Introduction: The Hidden Alliance
North Korean slave labor in Russia is emerging as one of the least-discussed yet most severe human rights crises of recent years. As Russia faces a crippling labor shortage due to the ongoing war in Ukraine, it has turned to Pyongyang for manpower, not just weapons and ammunition, but people.
BBC investigations reveal that thousands of North Koreans are being sent to work under brutal, slave-like conditions on Russian construction sites, factories, and even IT centers.
Why North Korean Workers Are in Russia
With tens of thousands of Russian men killed, deployed, or having fled the country, Moscow is desperate for labor. South Korean intelligence sources confirm that Russia now relies heavily on North Korean workers to fill the gap.
This is not new, before UN sanctions in 2019, tens of thousands of North Koreans worked abroad, earning millions for Kim Jong Un’s regime. But the war has reignited this arrangement, with more than 10,000 workers sent to Russia in the last year alone and up to 50,000 expected soon.
Slave-Like Conditions and Control
From the moment they arrive, workers are under strict surveillance. According to one escapee, Jin, North Korean security agents accompany them directly from the airport to their job sites, warning them not to speak to outsiders.
Their schedules are relentless, 18 to 20 hours a day, seven days a week, with only two days off per year. Sleeping arrangements range from overcrowded shipping containers infested with bugs to unfinished apartment blocks covered only with tarps against the cold.
Injuries are ignored; even serious accidents like falls from multi-story buildings rarely result in medical attention.
Voices from the Ground
Tae, another escapee, described mornings where his hands were frozen in place from overwork. Others spoke of colleagues falling asleep standing up, only to be beaten by supervisors.
The psychological toll is immense. “It was like waking up to die every day,” one man recalled. Many reported that Central Asian workers at the same sites earned five times more for far less work.
UN Sanctions and Russia’s Loopholes
UN sanctions forbid the use of North Korean overseas labor, aiming to cut off funding for Pyongyang’s nuclear weapons program. But Russia has sidestepped these rules by granting workers student visas or labeling them as “special project contractors.”
Official Russian data shows a 12-fold increase in North Korean arrivals in 2024 compared to 2023, a trend experts say will continue as the war drags on.
Life in a “Prison Without Bars”
The majority of each worker’s wages is confiscated by the North Korean state as “loyalty fees.” The remainder, usually $100–$200 per month, is withheld until they return home, a tactic to prevent desertion.
Jin recalled being mocked by other foreign workers as “machines that can speak.” Some were even told they might not receive any pay at all if the state “needed it more.”
Desperate Escapes and Risks
Defection is incredibly dangerous. Tae managed to escape by faking sleep with a blanket under his sheets, sneaking out, and traveling thousands of kilometers to meet a contact who helped him reach South Korea.
Some workers save cigarette and alcohol allowances to buy smuggled second-hand smartphones, arranging their escapes through underground networks.
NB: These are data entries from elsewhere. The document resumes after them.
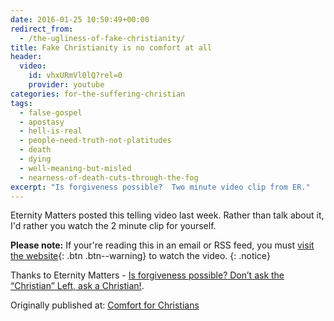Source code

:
 ```yaml
---
date: 2016-01-25 10:50:49+00:00
redirect_from:
  - /the-ugliness-of-fake-christianity/
title: Fake Christianity is no comfort at all
header:
  video:
    id: vhxURmVl0lQ?rel=0
    provider: youtube
categories: for-the-suffering-christian
tags:
  - false-gospel
  - apostasy
  - hell-is-real
  - people-need-truth-not-platitudes
  - death
  - dying
  - well-meaning-but-misled
  - nearness-of-death-cuts-through-the-fog
excerpt: "Is forgiveness possible?  Two minute video clip from ER."
---
```


Eternity Matters posted this telling video last week.  Rather than talk about it, I'd rather you watch the 2 minute clip for yourself.

**Please note:** If your're reading this in an email or RSS feed, you must [visit the website](/for-the-suffering-christian/fake-christianity-is-no-comfort-at-all/){: .btn .btn--warning} to watch the video.
{: .notice}


Thanks to Eternity Matters - [Is forgiveness possible? Don’t ask the “Christian” Left, ask a Christian!](https://1eternitymatters.wordpress.com/2016/01/19/is-forgiveness-possible-dont-ask-the-christian-left-ask-a-christian-2/).


<div>Originally published at: <a href='http://www.alecsatin.com/'>Comfort for Christians</a></div>
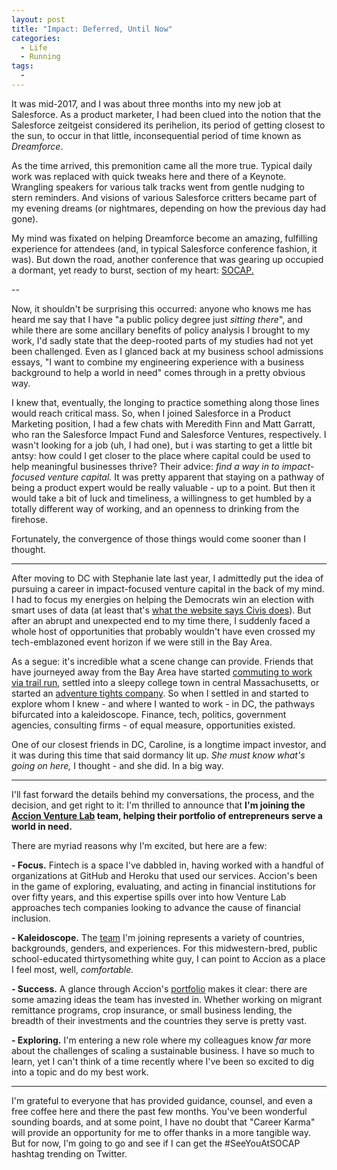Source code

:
 ```yaml
---
layout: post
title: "Impact: Deferred, Until Now"
categories:
  - Life
  - Running
tags:
  -
---
```


It was mid-2017, and I was about three months into my new job at Salesforce. As a product marketer, I had been clued into the notion that the Salesforce zeitgeist considered its perihelion, its period of getting closest to the sun, to occur in that little, inconsequential period of time known as _Dreamforce_.  

As the time arrived, this premonition came all the more true. Typical daily work was replaced with quick tweaks here and there of a Keynote. Wrangling speakers for various talk tracks went from gentle nudging to stern reminders. And visions of various Salesforce critters became part of my evening dreams (or nightmares, depending on how the previous day had gone).  

My mind was fixated on helping Dreamforce become an amazing, fulfilling experience for attendees (and, in typical Salesforce conference fashion, it was). But down the road, another conference that was gearing up occupied a dormant, yet ready to burst, section of my heart: [SOCAP.](https://socialcapitalmarkets.net/)  


--

Now, it shouldn't be surprising this occurred: anyone who knows me has heard me say that I have "a public policy degree just _sitting there_", and while there are some ancillary benefits of policy analysis I brought to my work, I'd sadly state that the deep-rooted parts of my studies had not yet been challenged.  Even as I glanced back at my business school admissions essays, "I want to combine my engineering experience with a business background to help a world in need" comes through in a pretty obvious way.  

I knew that, eventually, the longing to practice something along those lines would reach critical mass. So, when I joined Salesforce in a Product Marketing position, I had a few chats with Meredith Finn and Matt Garratt, who ran the Salesforce Impact Fund and Salesforce Ventures, respectively.  I wasn't looking for a job (uh, I had one), but i was starting to get a little bit antsy: how could I get closer to the place where capital could be used to help meaningful businesses thrive? Their advice: _find a way in to impact-focused venture capital._ It was pretty apparent that staying on a pathway of being a product expert would be really valuable - up to a point. But then it would take a bit of luck and timeliness, a willingness to get humbled by a totally different way of working, and an openness to drinking from the firehose.

Fortunately, the convergence of those things would come sooner than I thought.

---

After moving to DC with Stephanie late last year, I admittedly put the idea of pursuing a career in impact-focused venture capital in the back of my mind. I had to focus my energies on helping the Democrats win an election with smart uses of data (at least that's [what the website says Civis does](https://www.civisanalytics.com/)). But after an abrupt and unexpected end to my time there, I suddenly faced a whole host of opportunities that probably wouldn't have even crossed my tech-emblazoned event horizon if we were still in the Bay Area.  

As a segue: it's incredible what a scene change can provide. Friends that have journeyed away from the Bay Area have started [commuting to work via trail run](https://www.strava.com/athletes/3688417), settled into a sleepy college town in central Massachusetts, or started an [adventure tights company](https://www.heyheys.com/). So when I settled in and started to explore whom I knew - and where I wanted to work - in DC, the pathways bifurcated into a kaleidoscope. Finance, tech, politics, government agencies, consulting firms - of equal measure, opportunities existed.  

One of our closest friends in DC, Caroline, is a longtime impact investor, and it was during this time that said dormancy lit up. _She must know what's going on here,_ I thought - and she did. In a big way.  

----

I'll fast forward the details behind my conversations, the process, and the decision, and get right to it: I'm thrilled to announce that **I'm joining the [Accion Venture Lab](https://www.accion.org/how-we-work/invest/accion-venture-lab) team, helping their portfolio of entrepreneurs serve a world in need.**  

There are myriad reasons why I'm excited, but here are a few:

**- Focus.** Fintech is a space I've dabbled in, having worked with a handful of organizations at GitHub and Heroku that used our services. Accion's been in the game of exploring, evaluating, and acting in financial institutions for over fifty years, and this expertise spills over into how Venture Lab approaches tech companies looking to advance the cause of financial inclusion.  

**- Kaleidoscope.** The [team](https://www.accion.org/people/accion-venture-lab-team) I'm joining represents a variety of countries, backgrounds, genders, and experiences. For this midwestern-bred, public school-educated thirtysomething white guy, I can point to Accion as a place I feel most, well, _comfortable._

**- Success.** A glance through Accion's [portfolio](https://www.accion.org/how-we-work/invest/accion-venture-lab) makes it clear: there are some amazing ideas the team has invested in. Whether working on migrant remittance programs, crop insurance, or small business lending, the breadth of their investments and the countries they serve is pretty vast.  

**- Exploring.**  I'm entering a new role where my colleagues know _far_ more about the challenges of scaling a sustainable business. I have so much to learn, yet I can't think of a time recently where I've been so excited to dig into a topic and do my best work.  

----

I'm grateful to everyone that has provided guidance, counsel, and even a free coffee here and there the past few months. You've been wonderful sounding boards, and at some point, I have no doubt that "Career Karma" will provide an opportunity for me to offer thanks in a more tangible way. But for now, I'm going to go and see if I can get the #SeeYouAtSOCAP hashtag trending on Twitter.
But tighter controls now make this nearly impossible, supervised outings have been reduced to almost zero, and travel is only allowed in closely monitored groups.
The Future of North Korean Labor in Russia
Experts like Andrei Lankov warn that the presence of North Korean slave labor in Russia could become a lasting legacy of Kim Jong Un and Vladimir Putin’s wartime cooperation, persisting long after the war ends.
With Pyongyang eager for hard currency and Moscow desperate for workers, the suffering of these laborers may continue indefinitely unless stronger international action is taken.